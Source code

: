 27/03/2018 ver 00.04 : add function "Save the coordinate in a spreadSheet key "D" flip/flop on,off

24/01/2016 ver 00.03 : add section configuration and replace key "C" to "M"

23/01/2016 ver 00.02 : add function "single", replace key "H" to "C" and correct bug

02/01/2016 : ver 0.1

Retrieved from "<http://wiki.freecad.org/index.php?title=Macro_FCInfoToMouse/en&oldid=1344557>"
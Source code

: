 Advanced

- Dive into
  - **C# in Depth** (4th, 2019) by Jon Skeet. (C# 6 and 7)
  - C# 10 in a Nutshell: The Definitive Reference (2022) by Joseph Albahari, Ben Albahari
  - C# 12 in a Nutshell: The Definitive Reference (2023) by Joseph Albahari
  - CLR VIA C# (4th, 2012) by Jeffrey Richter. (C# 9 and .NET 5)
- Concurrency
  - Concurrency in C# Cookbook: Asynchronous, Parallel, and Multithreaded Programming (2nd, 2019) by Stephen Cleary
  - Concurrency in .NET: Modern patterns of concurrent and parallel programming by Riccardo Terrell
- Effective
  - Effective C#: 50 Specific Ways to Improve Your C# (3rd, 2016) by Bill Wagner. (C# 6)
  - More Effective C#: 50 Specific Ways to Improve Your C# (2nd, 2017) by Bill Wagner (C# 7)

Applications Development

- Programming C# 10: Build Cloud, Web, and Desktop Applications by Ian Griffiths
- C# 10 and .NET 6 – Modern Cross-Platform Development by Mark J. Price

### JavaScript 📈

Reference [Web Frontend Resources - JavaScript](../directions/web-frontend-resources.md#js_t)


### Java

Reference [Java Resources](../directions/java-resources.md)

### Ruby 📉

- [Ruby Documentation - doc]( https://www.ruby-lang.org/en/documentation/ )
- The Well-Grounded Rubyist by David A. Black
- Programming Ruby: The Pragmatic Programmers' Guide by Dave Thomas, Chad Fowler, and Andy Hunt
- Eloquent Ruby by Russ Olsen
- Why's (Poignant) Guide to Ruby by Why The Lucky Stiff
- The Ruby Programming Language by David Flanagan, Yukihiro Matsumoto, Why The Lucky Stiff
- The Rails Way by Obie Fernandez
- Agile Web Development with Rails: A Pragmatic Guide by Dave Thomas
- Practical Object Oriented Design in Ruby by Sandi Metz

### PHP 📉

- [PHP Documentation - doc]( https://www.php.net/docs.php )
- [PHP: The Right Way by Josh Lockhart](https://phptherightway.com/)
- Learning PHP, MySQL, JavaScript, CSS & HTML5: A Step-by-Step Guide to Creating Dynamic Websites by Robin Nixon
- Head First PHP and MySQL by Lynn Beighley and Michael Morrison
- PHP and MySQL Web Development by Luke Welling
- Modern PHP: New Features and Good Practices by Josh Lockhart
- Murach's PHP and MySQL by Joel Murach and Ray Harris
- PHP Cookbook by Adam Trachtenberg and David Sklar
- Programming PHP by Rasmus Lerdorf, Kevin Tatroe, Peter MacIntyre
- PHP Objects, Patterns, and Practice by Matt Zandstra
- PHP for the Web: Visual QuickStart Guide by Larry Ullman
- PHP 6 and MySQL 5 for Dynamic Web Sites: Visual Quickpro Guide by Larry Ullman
════
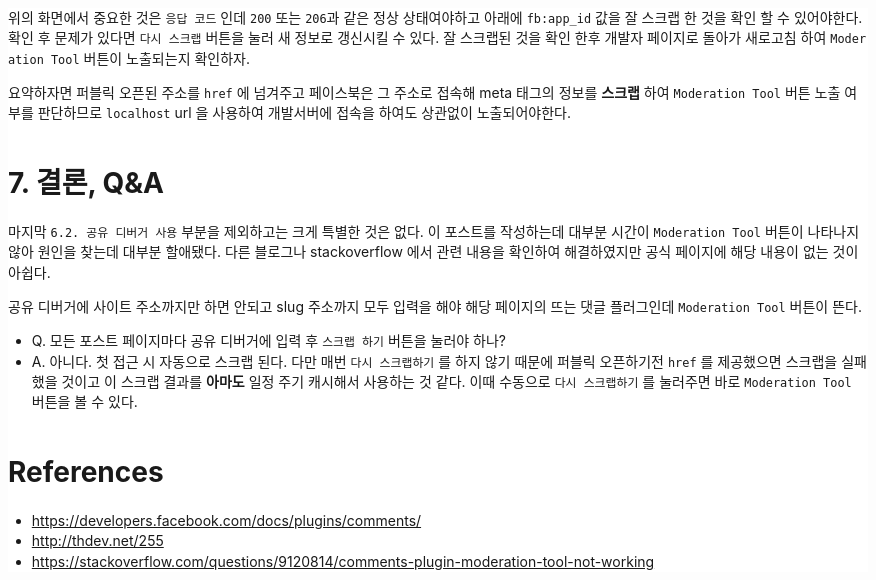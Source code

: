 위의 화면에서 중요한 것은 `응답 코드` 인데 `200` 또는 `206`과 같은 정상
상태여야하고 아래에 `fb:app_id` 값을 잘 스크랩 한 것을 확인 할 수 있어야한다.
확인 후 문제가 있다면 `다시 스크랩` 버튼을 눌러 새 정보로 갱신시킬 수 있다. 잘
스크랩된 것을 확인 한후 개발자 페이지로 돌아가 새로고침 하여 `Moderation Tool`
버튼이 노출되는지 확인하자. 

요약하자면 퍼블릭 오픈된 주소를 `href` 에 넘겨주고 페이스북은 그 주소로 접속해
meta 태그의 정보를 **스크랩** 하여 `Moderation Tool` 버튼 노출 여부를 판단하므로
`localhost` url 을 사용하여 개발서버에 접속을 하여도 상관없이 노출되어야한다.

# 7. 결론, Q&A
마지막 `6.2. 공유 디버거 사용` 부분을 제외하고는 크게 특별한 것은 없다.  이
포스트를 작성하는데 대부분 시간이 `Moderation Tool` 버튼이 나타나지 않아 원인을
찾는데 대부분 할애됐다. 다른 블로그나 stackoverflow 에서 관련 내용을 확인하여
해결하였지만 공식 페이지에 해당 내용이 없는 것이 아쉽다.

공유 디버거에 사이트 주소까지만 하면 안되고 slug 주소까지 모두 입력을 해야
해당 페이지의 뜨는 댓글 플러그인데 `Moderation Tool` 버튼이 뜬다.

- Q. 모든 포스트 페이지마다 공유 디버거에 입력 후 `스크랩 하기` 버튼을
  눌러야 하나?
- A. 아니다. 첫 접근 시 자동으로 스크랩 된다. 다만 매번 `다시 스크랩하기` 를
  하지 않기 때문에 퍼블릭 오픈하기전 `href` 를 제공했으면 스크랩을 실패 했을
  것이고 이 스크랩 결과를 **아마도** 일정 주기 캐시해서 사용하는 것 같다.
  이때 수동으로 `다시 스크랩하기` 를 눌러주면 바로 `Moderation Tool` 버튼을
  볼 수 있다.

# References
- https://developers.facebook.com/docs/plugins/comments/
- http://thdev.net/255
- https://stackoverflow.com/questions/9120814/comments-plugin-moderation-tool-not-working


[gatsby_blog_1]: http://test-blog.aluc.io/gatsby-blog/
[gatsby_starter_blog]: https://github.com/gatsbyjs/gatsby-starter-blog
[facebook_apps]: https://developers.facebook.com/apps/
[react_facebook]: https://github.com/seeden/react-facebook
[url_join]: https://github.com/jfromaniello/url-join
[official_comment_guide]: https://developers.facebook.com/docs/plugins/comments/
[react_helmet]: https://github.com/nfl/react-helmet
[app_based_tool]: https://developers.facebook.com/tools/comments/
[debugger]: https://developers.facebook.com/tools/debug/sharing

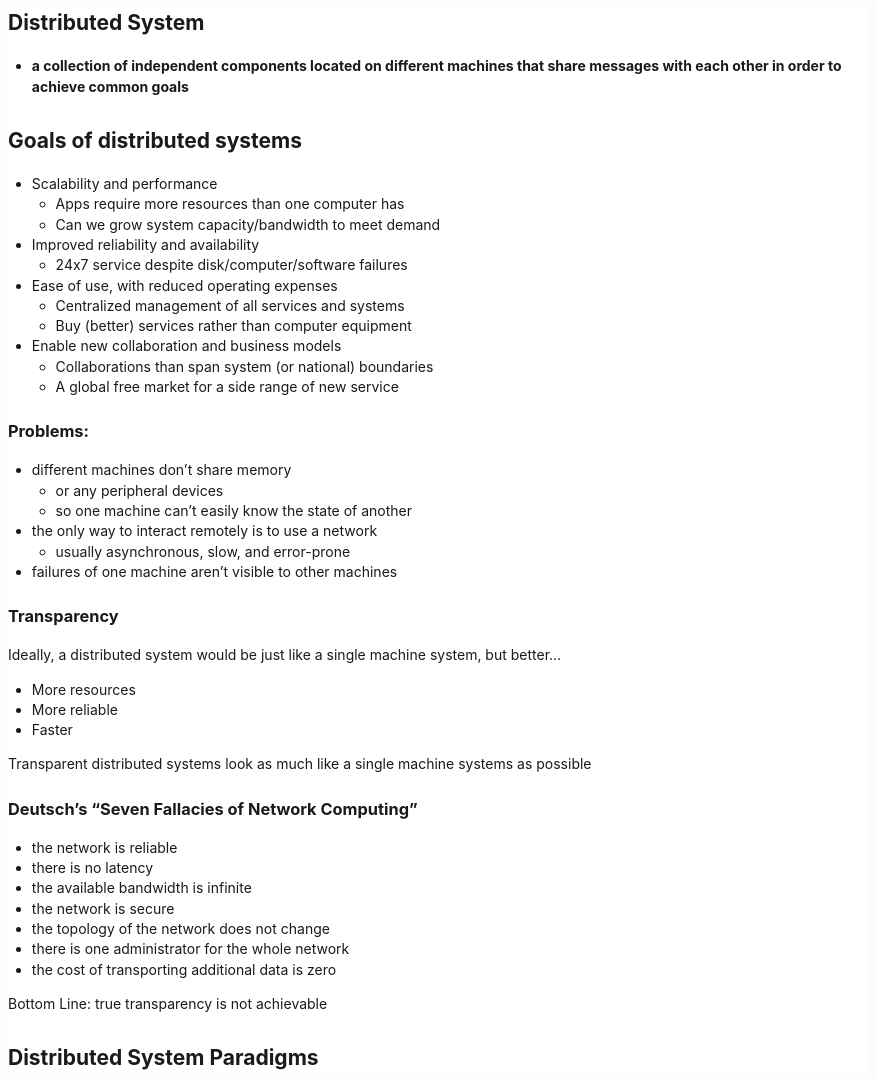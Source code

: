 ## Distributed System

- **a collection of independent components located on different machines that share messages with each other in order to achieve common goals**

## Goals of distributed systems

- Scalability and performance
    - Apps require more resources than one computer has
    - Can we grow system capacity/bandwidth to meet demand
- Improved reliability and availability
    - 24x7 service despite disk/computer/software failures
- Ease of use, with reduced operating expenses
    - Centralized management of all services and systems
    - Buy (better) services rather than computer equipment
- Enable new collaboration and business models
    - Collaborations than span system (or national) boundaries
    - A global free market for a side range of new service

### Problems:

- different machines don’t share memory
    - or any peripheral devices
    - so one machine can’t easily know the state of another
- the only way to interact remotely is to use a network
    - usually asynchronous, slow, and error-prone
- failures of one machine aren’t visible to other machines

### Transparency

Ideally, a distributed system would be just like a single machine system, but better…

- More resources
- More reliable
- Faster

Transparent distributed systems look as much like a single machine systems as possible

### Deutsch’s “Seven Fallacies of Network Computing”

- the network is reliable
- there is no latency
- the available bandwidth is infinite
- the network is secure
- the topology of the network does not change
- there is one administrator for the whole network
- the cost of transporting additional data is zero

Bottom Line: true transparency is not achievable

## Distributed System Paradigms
════
> [Exercise details]
Above are the records; from them, give again exactly the lines from the one containing "- More resources" to the one containing "- there is one", both lines included, and nothing more.

> [Final answer]
- More resources
- More reliable
- Faster

Transparent distributed systems look as much like a single machine systems as possible

### Deutsch’s “Seven Fallacies of Network Computing”

- the network is reliable
- there is no latency
- the available bandwidth is infinite
- the network is secure
- the topology of the network does not change
- there is one administrator for the whole network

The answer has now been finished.